28 Feb 2014

Using DSC to keep SMA Runbook Workers up-to-date

In this post I’m going to show how Powershell Desired State Configuration and Service Management Automation can be combined to ensure, all SMA Runbook Workers have the same configuration and set of additional Modules and SW packages installed.

I’m going through, step-by-step, so it’s easier to follow the intention of this joint venture between SMA and DSC.

If you’re not yet, but want to get into SMA and DSC I highly recommend to read my SMA Whitepaper on Technet as well as the TechNet documentation on Powershell DSC.

So let’s start…

The Use Case

Having multiple Runbook workers we’re in charge to ensure, all workers have the same set of additional Powershell modules, and SW Packages such as management consoles for the various System Center products, installed and available. Because the Runbook workers are picking up jobs (runbooks) to execute randomly or on a current load base, we have to ensure, all workers are in sync from the configuration perspective. In most cases it is more comfortable to install required modules and management consoles on the SMA Runbook workers instead of remoting into each management host, using CMDLETs and modules with implicit remoting keeps the runbooks cleaner as well.

The Solution (quick wrap)

To achieve the goal we can leverage Powershell DSC which enables us to ensure that configurations like files and folders, SW packages, Registry Keys etc. exist in the way we need it or defined it for the target systems. The solution I’m gonna show here needs the following components.

  • A SMA Runbook which can be picked up by any active Runbook worker to execute the DSC Configurations
  • A SMA Variable (defined the SMA Web Service Endpoint)
  • A SMA Credential Object (used to push the DSC Configurations to all Runbook workers). The user must have administrative rights on all Runbook workers
  • A central repository (SMB Share) for SW packages, Powershell modules, files and folders. The Computer Accounts from all Runbook workers must have “Read and Execute” Permissions on the repository share

I’m currently using the push architecture of DSC, however I might change that in the future to a pull-server based architecture to be more scalable and compliant with security regulations for segregated environments.

Scenario Overview

I currently used the Package and the File resource from DSC. Both are built-in when you install WinRM 4.0.

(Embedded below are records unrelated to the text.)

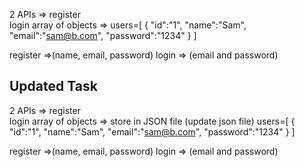 2 APIs => 
register  
login 
array of objects => 
    users=[
        {
            "id":"1",
            "name":"Sam",
            "email":"sam@b.com",
            "password":"1234"
        }
    ]
<!-- Add Middlewares Also -->
register =>(name, email, password)
login => (email and password)

<!-- ...................................... -->
## Updated Task
2 APIs => 
register  
login 
array of objects => store in JSON file (update json file)
    users=[
        {
            "id":"1",
            "name":"Sam",
            "email":"sam@b.com",
            "password":"1234"
        }
    ]
<!-- Add Middlewares Also -->
register =>(name, email, password)
login => (email and password) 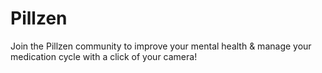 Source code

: # Pillzen
Join the Pillzen community to improve your mental health &amp; manage your medication cycle with a click of your camera!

Here is an example of a package definition:

 #Ops Manager Console
            Package OpsMgrConsole
            {
                Name = "System Center Operations Manager 2012 Console"
                Path = "\\ssma01\DSCResources\SWPackages\OpsMgr\Setup.exe"
                ProductId = "041C3416-87CE-4B02-918E-6FDC95F241D3"
                Arguments = "/silent /install /components:OMConsole /EnableErrorReporting:Never /SendCEIPReports:0 /UseMicrosoftUpdate:1 /AcceptEndUserLicenseAgreement:1"
                Ensure = "Present"
                DependsOn = "[Package]MSReportViewer"
                ReturnCode = 0
            }

As you can see, this package resource will deploy an unattend installation of OpsMgr Console and has a dependency on the MS Report Viewer Package, which must be deployed first.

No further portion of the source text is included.